The country by country (CbC) reporting requirement ensures that multinational enterprises must provide aggregate information on an annual basis covering the jurisdictions in which they operate giving details of income and taxes paid in each jurisdiction. Other details of entities within the group and indicators of economic activity are also required.

Model legislation

The package includes model legislation that will require the parent entity of each multinational group to file the CbC report in the jurisdiction where it is resident. If that jurisdiction does not require filing of a report the package includes back-up filing requirements.

The legislation requires any constituent entity of a multinational group that is resident in a particular country to notify the tax administration whether it is the ultimate parent entity of the group. If the entity is not the ultimate parent it may be required to file a CbC report in some cases where the ultimate parent company is not obliged to file the report in the jurisdiction where it is resident. In some cases a surrogate parent entity of the group may file the CbC report.

If an entity is not the ultimate parent or the surrogate parent it must notify the identity and tax residence of the reporting entity by the due date.

The draft legislation provides that the information in the CbC report must be used for assessing high-level transfer pricing risks and other risks related to base erosion and profit shifting in the jurisdiction. The information may also be used for statistical analysis. The confidentiality of the information must be maintained to the same standards as the confidentiality provisions of the Multilateral Convention on Mutual Administrative Assistance in Tax Matters.

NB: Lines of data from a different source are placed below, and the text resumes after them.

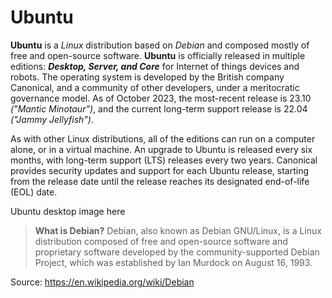 # Ubuntu
**Ubuntu** is a *Linux* distribution based on *Debian* and composed mostly of free and open-source software. **Ubuntu** is officially released in multiple editions: ***Desktop, Server,  and Core***  for Internet of things devices and robots. The operating system is developed by the British company Canonical, and a community of other developers, under a meritocratic governance model. As of October 2023, the most-recent release is 23.10 *("Mantic Minotaur")*, and the current long-term support release is 22.04 *("Jammy Jellyfish")*.

As with other Linux distributions, all of the editions can run on a computer alone, or in a virtual machine. An upgrade to Ubuntu is released every six months, with long-term support (LTS) releases every two years. Canonical provides security updates and support for each Ubuntu release, starting from the release date until the release reaches its designated end-of-life (EOL) date.

Ubuntu desktop image here

> **What is Debian?** Debian, also known as Debian GNU/Linux, is a Linux distribution composed of free and open-source  software and proprietary software developed by the community-supported Debian Project, which was established  by Ian Murdock on August 16, 1993. 

Source: https://en.wikipedia.org/wiki/Debian 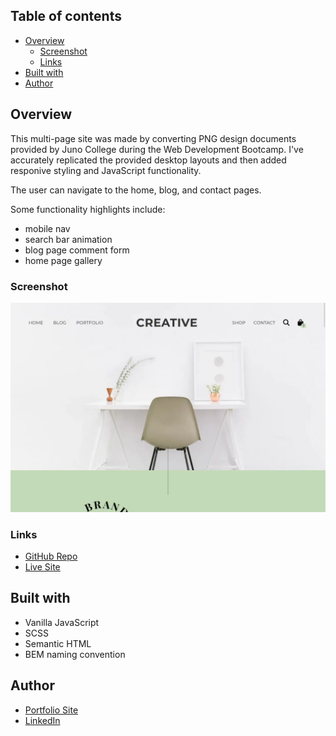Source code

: ## Table of contents

- [Overview](#overview)
  - [Screenshot](#screenshot)
  - [Links](#links)
- [Built with](#built-with)
- [Author](#author)

## Overview
This multi-page site was made by converting PNG design documents provided by Juno College during the Web Development Bootcamp. I've accurately replicated the provided desktop layouts and then added responive styling and JavaScript functionality. 

The user can navigate to the home, blog, and contact pages. 

Some functionality highlights include:
- mobile nav
- search bar animation
- blog page comment form
- home page gallery

### Screenshot

![](./screenshot.webp)

### Links

- [GitHub Repo](https://github.com/frances-m/creative-design-site)
- [Live Site](https://francesm-creative-design.netlify.app/)

## Built with

- Vanilla JavaScript
- SCSS
- Semantic HTML
- BEM naming convention

## Author

- [Portfolio Site](https://francesm.dev)
- [LinkedIn](https://www.linkedin.com/in/fr-ncesm/)
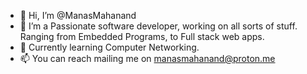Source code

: - 👋 Hi, I’m @ManasMahanand
- 👀 I’m a Passionate software developer, working on all sorts of stuff. Ranging from Embedded Programs, to Full stack web apps.
- 🌱 Currently learning Computer Networking.
- 📫 You can reach mailing me on manasmahanand@proton.me

<!---
ManasMahanand/ManasMahanand is a ✨ special ✨ repository because its `README.md` (this file) appears on your GitHub profile.
You can click the Preview link to take a look at your changes.
--->
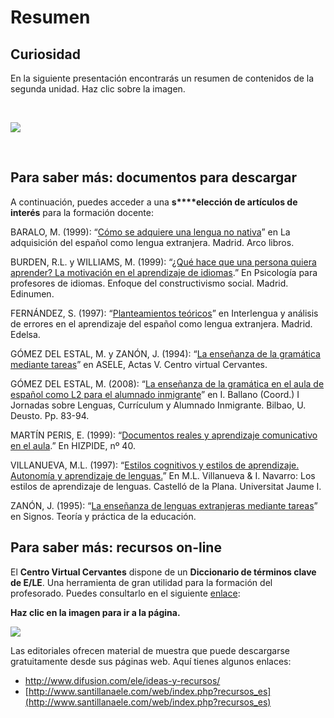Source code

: 
# Resumen

## Curiosidad 

En la siguiente presentación encontrarás un resumen de contenidos de la segunda unidad. Haz clic sobre la imagen.

 


![](img/portada_resumen2.PNG)

 

## Para saber más: documentos para descargar

A continuación, puedes acceder a una **s****elección de artículos de interés** para la formación docente:

BARALO, M. (1999): “[Cómo se adquiere una lengua no nativa](Baralo_adquisicion_lengua_no_nativa.pdf)” en La adquisición del español como lengua extranjera. Madrid. Arco libros.

BURDEN, R.L. y WILLIAMS, M. (1999): “[¿Qué hace que una persona quiera aprender? La motivación en el aprendizaje de idiomas](Burden_Williams_motivacion.pdf).” En Psicología para profesores de idiomas. Enfoque del constructivismo social. Madrid. Edinumen.

FERNÁNDEZ, S. (1997): “[Planteamientos teóricos](Fernandez_interlengua_analisis_errores.pdf)” en Interlengua y análisis de errores en el aprendizaje del español como lengua extranjera. Madrid. Edelsa.

GÓMEZ DEL ESTAL, M. y ZANÓN, J. (1994): “[La enseñanza de la gramática mediante tareas](Gomezdelestal_Zanon_gramatica_tareas.pdf)” en ASELE, Actas V. Centro virtual Cervantes.

GÓMEZ DEL ESTAL, M. (2008): “[La enseñanza de la gramática en el aula de español como L2 para el alumnado inmigrante](Gomezdelestal_gramatica_inmigrantes.pdf)” en I. Ballano (Coord.) I Jornadas sobre Lenguas, Currículum y Alumnado Inmigrante. Bilbao, U. Deusto. Pp. 83-94.

MARTÍN PERIS, E. (1999): “[Documentos reales y aprendizaje comunicativo en el aula](MartinPeris_documentos_reales.pdf).” En HIZPIDE, nº 40.

VILLANUEVA, M.L. (1997): “[Estilos cognitivos y estilos de aprendizaje. Autonomía y aprendizaje de lenguas.](Villanueva_estilos_aprendizaje.pdf)” En M.L. Villanueva &amp; I. Navarro: Los estilos de aprendizaje de lenguas. Castelló de la Plana. Universitat Jaume I.

ZANÓN, J. (1995): “[La enseñanza de lenguas extranjeras mediante tareas](Zanon_ensenanza_tareas.pdf)” en Signos. Teoría y práctica de la educación.

## Para saber más: recursos on-line

El **Centro Virtual Cervantes** dispone de un **Diccionario de términos clave de E/LE**. Una herramienta de gran utilidad para la formación del profesorado. Puedes consultarlo en el siguiente [enlace](http://cvc.cervantes.es/ensenanza/biblioteca_ele/diccio_ele/indice.htm):

**Haz clic en la imagen para ir a la página.**


![](cervantes.jpg)

Las editoriales ofrecen material de muestra que puede descargarse gratuitamente desde sus páginas web. Aquí tienes algunos enlaces:

- [http://www.difusion.com/ele/ideas-y-recursos/ ](http://www.difusion.com/ele/ideas-y-recursos/%20)
- [http://www.santillanaele.com/web/index.php?recursos_es](http://www.santillanaele.com/web/index.php?recursos_es)
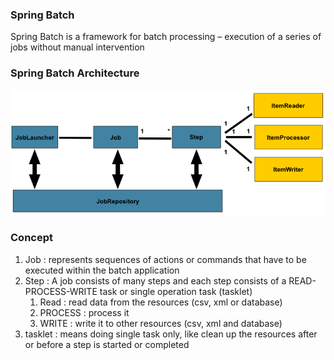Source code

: ### Spring Batch ###
Spring Batch is a framework for batch processing – execution of a series of jobs without manual intervention

### Spring Batch Architecture ###
![Image of spring batch](images/spring-batch-model.png)

### Concept ###
1. Job : represents sequences of actions or commands that have to be executed within the batch application
2. Step :  A job consists of many steps and each step consists of a READ-PROCESS-WRITE task or single operation task (tasklet)
   1. Read :  read data from the resources (csv, xml or database)
   2. PROCESS :  process it
   3. WRITE :  write it to other resources (csv, xml and database)
3. tasklet : means doing single task only, like clean up the resources after or before a step is started or completed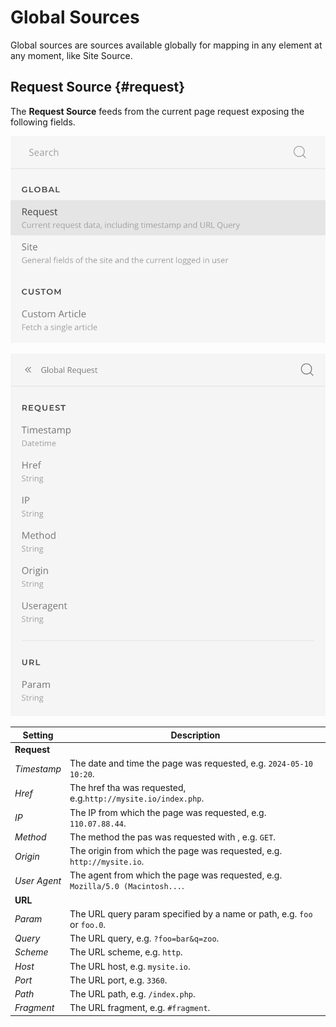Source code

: # Global Sources

Global sources are sources available globally for mapping in any element at any moment, like Site Source.

## Request Source {#request}

The **Request Source** feeds from the current page request exposing the following fields.

![Request Source](./assets/global/request-source.webp)

![Request Source Fields](./assets/global/request-source-fields.png)

| Setting | Description |
| --- | --- |
| **Request** |
| *Timestamp* | The date and time the page was requested, e.g. `2024-05-10 10:20`. |
| *Href* | The href tha was requested, e.g.`http://mysite.io/index.php`. |
| *IP* | The IP from which the page was requested, e.g. `110.07.88.44`. |
| *Method* | The method the pas was requested with , e.g. `GET`. |
| *Origin* | The origin from which the page was requested, e.g. `http://mysite.io`. |
| *User Agent* | The agent from which the page was requested, e.g. `Mozilla/5.0 (Macintosh...`. |
| **URL** |
| *Param* | The URL query param specified by a name or path, e.g. `foo` or `foo.0`. |
| *Query* | The URL query, e.g. `?foo=bar&q=zoo`. |
| *Scheme* | The URL scheme, e.g. `http`. |
| *Host* | The URL host, e.g. `mysite.io`. |
| *Port* | The URL port, e.g. `3360`. |
| *Path* | The URL path, e.g. `/index.php`. |
| *Fragment* | The URL fragment, e.g. `#fragment`. |
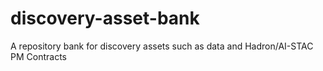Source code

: # discovery-asset-bank
A repository bank for discovery assets such as data and Hadron/AI-STAC PM Contracts

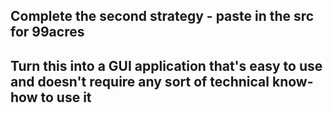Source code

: ## Complete the second strategy - paste in the src for 99acres

## Turn this into a GUI application that's easy to use and doesn't require any sort of technical know-how to use it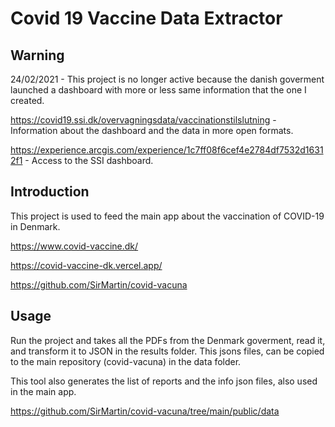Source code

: # Covid 19 Vaccine Data Extractor

## Warning
24/02/2021 - This project is no longer active because the danish goverment launched a dashboard with more or less same information that the one I created.

https://covid19.ssi.dk/overvagningsdata/vaccinationstilslutning - Information about the dashboard and the data in more open formats.

https://experience.arcgis.com/experience/1c7ff08f6cef4e2784df7532d16312f1 - Access to the SSI dashboard.

## Introduction

This project is used to feed the main app about the vaccination of COVID-19 in Denmark.

https://www.covid-vaccine.dk/

https://covid-vaccine-dk.vercel.app/

https://github.com/SirMartin/covid-vacuna

## Usage

Run the project and takes all the PDFs from the Denmark goverment, read it, and transform it to JSON in the results folder. This jsons files, can be copied to the main repository (covid-vacuna)
in the data folder.

This tool also generates the list of reports and the info json files, also used in the main app.

https://github.com/SirMartin/covid-vacuna/tree/main/public/data
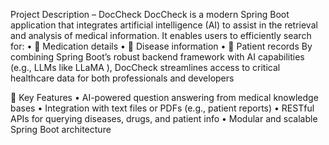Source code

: Project Description – DocCheck
DocCheck is a modern Spring Boot application that integrates artificial intelligence (AI) to assist
in the retrieval and analysis of medical information. It enables users to efficiently search for:
• 🧪 Medication details
• 🦠 Disease information
• 🧍 Patient records
By combining Spring Boot’s robust backend framework with AI capabilities (e.g., LLMs like LLaMA ), DocCheck streamlines access to critical healthcare data for both professionals and developers

🔧 Key Features
• AI-powered question answering from medical knowledge bases
• Integration with text files or PDFs (e.g., patient reports)
• RESTful APIs for querying diseases, drugs, and patient info
• Modular and scalable Spring Boot architecture
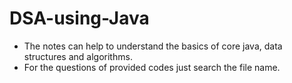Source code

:# DSA-using-Java

* The notes can help to understand the basics of core java, data structures and algorithms.
* For the questions of provided codes just search the file name.

 
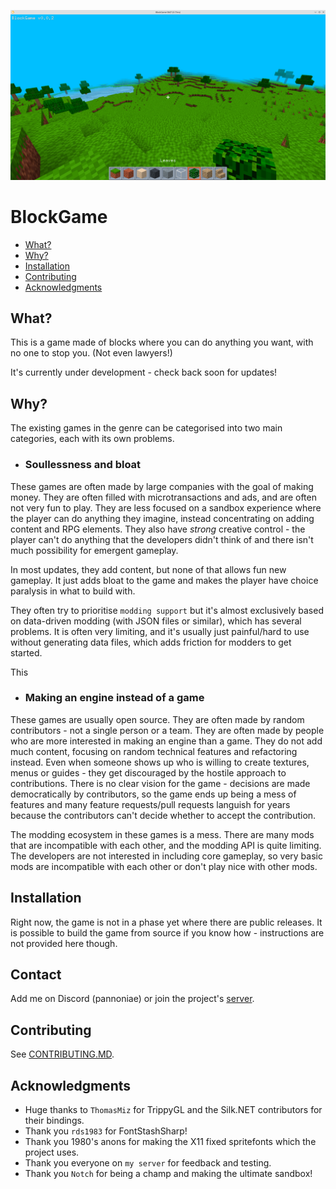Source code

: ![BlockGame image](cover.png)

# BlockGame

* [What?](#what)
* [Why?](#why)
* [Installation](#installation)
* [Contributing](#contributing)
* [Acknowledgments](#acknowledgments)

## What?

This is a game made of blocks where you can do anything you want, with no one to stop you. (Not even lawyers!)

It's currently under development - check back soon for updates!

## Why?
The existing games in the genre can be categorised into two main categories, each with its own problems.
* ### Soullessness and bloat
These games are often made by large companies with the goal of making money. They are often filled with microtransactions and ads, and are often not very fun to play.
They are less focused on a sandbox experience where the player can do anything they imagine,
instead concentrating on adding content and RPG elements. They also have *strong* creative control - the player can't do anything that the developers didn't think of and there isn't much possibility for emergent gameplay.

In most updates, they add content, but none of that allows fun new gameplay. It just adds bloat to the game and makes the player have choice paralysis in what to build with.

They often try to prioritise `modding support` but it's almost exclusively based on data-driven modding (with JSON files or similar), which has several problems.
It is often very limiting, and it's usually just painful/hard to use without generating data files, which adds friction for modders to get started.

This 
* ### Making an engine instead of a game
These games are usually open source. They are often made by random contributors - not a single person or a team. They are often made by people who are more interested in making an engine than a game.
They do not add much content, focusing on random technical features and refactoring instead. Even when someone shows up who is willing to create textures, menus or guides -
they get discouraged by the hostile approach to contributions. There is no clear vision for the game - decisions are made democratically by contributors,
so the game ends up being a mess of features and many feature requests/pull requests languish for years because the contributors can't decide whether to accept the contribution.

The modding ecosystem in these games is a mess. There are many mods that are incompatible with each other, and the modding API is quite limiting. The developers are not interested in including core gameplay,
so very basic mods are incompatible with each other or don't play nice with other mods.


## Installation

Right now, the game is not in a phase yet where there are public releases. It is possible to build the game from source if you know how - instructions are not provided here though.


## Contact

Add me on Discord (pannoniae) or join the project's [server](https://discord.gg/yes).

## Contributing

See [CONTRIBUTING.MD](CONTRIBUTING.MD).

## Acknowledgments

- Huge thanks to `ThomasMiz` for TrippyGL and the Silk.NET contributors for their bindings.
- Thank you `rds1983` for FontStashSharp!
- Thank you 1980's anons for making the X11 fixed spritefonts which the project uses. 
- Thank you everyone on `my server` for feedback and testing.
- Thank you `Notch` for being a champ and making the ultimate sandbox!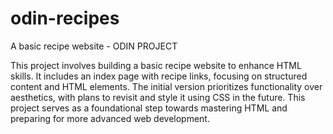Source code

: # odin-recipes
A basic recipe website - ODIN PROJECT

This project involves building a basic recipe website to enhance HTML skills.
It includes an index page with recipe links, focusing on structured content and HTML elements.
The initial version prioritizes functionality over aesthetics, with plans to revisit and style
it using CSS in the future. This project serves as a foundational step towards mastering HTML
and preparing for more advanced web development.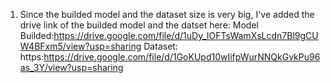 1. Since the builded model and the dataset size is very big, I've added the drive link of the builded model and the datset here:
   Model Builded:https://drive.google.com/file/d/1uDy_IOFTsWamXsLcdn7Bl9gCUW4BFxm5/view?usp=sharing
   Dataset: https:https://drive.google.com/file/d/1GoKUpd10wIifpWurNNQkGvkPu96as_3Y/view?usp=sharing
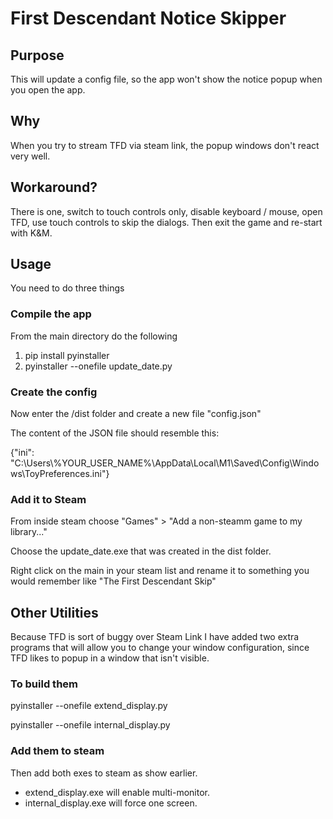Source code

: # First Descendant Notice Skipper

## Purpose

This will update a config file, so the app won't show the notice popup when you open the app.

## Why

When you try to stream TFD via steam link, the popup windows don't react very well.

## Workaround?

There is one, switch to touch controls only, disable keyboard / mouse, open TFD, use touch controls to skip the dialogs.  Then exit the game and re-start with K&M.

## Usage

You need to do three things

### Compile the app

From the main directory do the following

1. pip install pyinstaller
2. pyinstaller --onefile update_date.py

### Create the config

Now enter the /dist folder and create a new file "config.json"

The content of the JSON file should resemble this:

{"ini": "C:\\Users\\%YOUR_USER_NAME%\\AppData\\Local\\M1\\Saved\\Config\\Windows\\ToyPreferences.ini"}

### Add it to Steam

From inside steam choose "Games" > "Add a non-steamm game to my library..."

Choose the update_date.exe that was created in the dist folder.

Right click on the main in your steam list and rename it to something you would remember like "The First Descendant Skip"

## Other Utilities

Because TFD is sort of buggy over Steam Link I have added two extra programs that will
allow you to change your window configuration, since TFD likes to popup in a window that isn't visible.

### To build them

pyinstaller --onefile extend_display.py

pyinstaller --onefile internal_display.py

### Add them to steam

Then add both exes to steam as show earlier.

- extend_display.exe will enable multi-monitor.
- internal_display.exe will force one screen.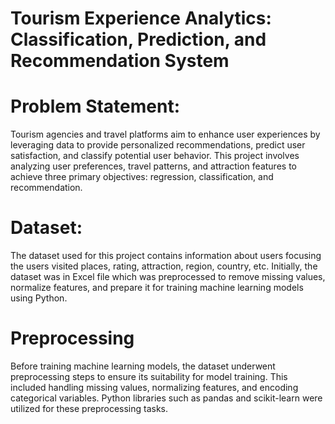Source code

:# Tourism Experience Analytics: Classification, Prediction, and Recommendation System

# Problem Statement:
Tourism agencies and travel platforms aim to enhance user experiences by leveraging data to provide personalized recommendations, predict user satisfaction, and classify potential user behavior. This project involves analyzing user preferences, travel patterns, and attraction features to achieve three primary objectives: regression, classification, and recommendation.

# Dataset:
The dataset used for this project contains information about users focusing the users visited places, rating, attraction, region, country, etc. Initially, the dataset was in Excel file which was preprocessed to remove missing values, normalize features, and prepare it for training machine learning models using Python.

# Preprocessing
Before training machine learning models, the dataset underwent preprocessing steps to ensure its suitability for model training. This included handling missing values, normalizing features, and encoding categorical variables. Python libraries such as pandas and scikit-learn were utilized for these preprocessing tasks.

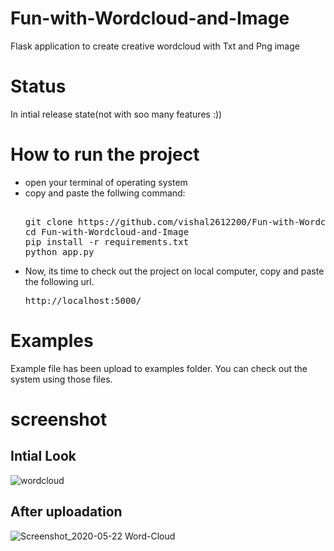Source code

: # Fun-with-Wordcloud-and-Image
Flask application to create creative wordcloud with Txt and Png image
# Status
In intial release state(not with soo many features :))

# How to run the project
- open your terminal of operating system
- copy and paste the follwing command: 
  <pre> 
  git clone https://github.com/vishal2612200/Fun-with-Wordcloud-and-Image.git 
  cd Fun-with-Wordcloud-and-Image
  pip install -r requirements.txt
  python app.py
  </pre>
- Now, its time to check out the project on local computer, copy and paste the following url.
  <pre>
  http://localhost:5000/
  </pre>
# Examples
Example file has been upload to examples folder. You can check out the system using those files.

# screenshot
## Intial Look
![wordcloud](https://user-images.githubusercontent.com/37480057/82660143-72272300-9c47-11ea-94c0-ba037d7035a2.png)
## After uploadation
![Screenshot_2020-05-22 Word-Cloud](https://user-images.githubusercontent.com/37480057/82660177-7d7a4e80-9c47-11ea-9b2d-c853162cd0b4.png)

Model competent authority agreements

The package also includes Model Competent Authority Agreements for the exchange of the CbC information between tax authorities. There are three agreements which are based on the multilateral Convention on Administrative Assistance in Tax matters; bilateral double tax agreements; and agreements for the exchange of tax information.

These agreements set out the rules and procedures necessary for competent authorities to arrange for the automatic exchange of the annual CbC report prepared by the reporting entity of the multinational group on an annual basis. The wording of the agreements generally follows the wording of the Multilateral Competent Authority Agreement that is already in place for exchange of information under the common reporting standard.

Country by Country report

The legislation provides for the CbC report to contain aggregate information on revenue, profits, income tax paid and accrued, capital, accumulated earnings, employee numbers and tangible assets (other than cash) in each jurisdiction where the multinational group operates. The report should also contain the identity of each entity within the multinational group with its jurisdiction of tax residence and the jurisdiction where it is organized if different, together with a description of the activities of the entity.

The legislation provides for the report to be filed in the form set out in the standard template in the relevant Annex of the OECD transfer pricing guidelines. The CbC report must be filed no later than twelve months after the last day of the reporting fiscal year of the multinational group. The legislation also deals with the confidentiality of this information.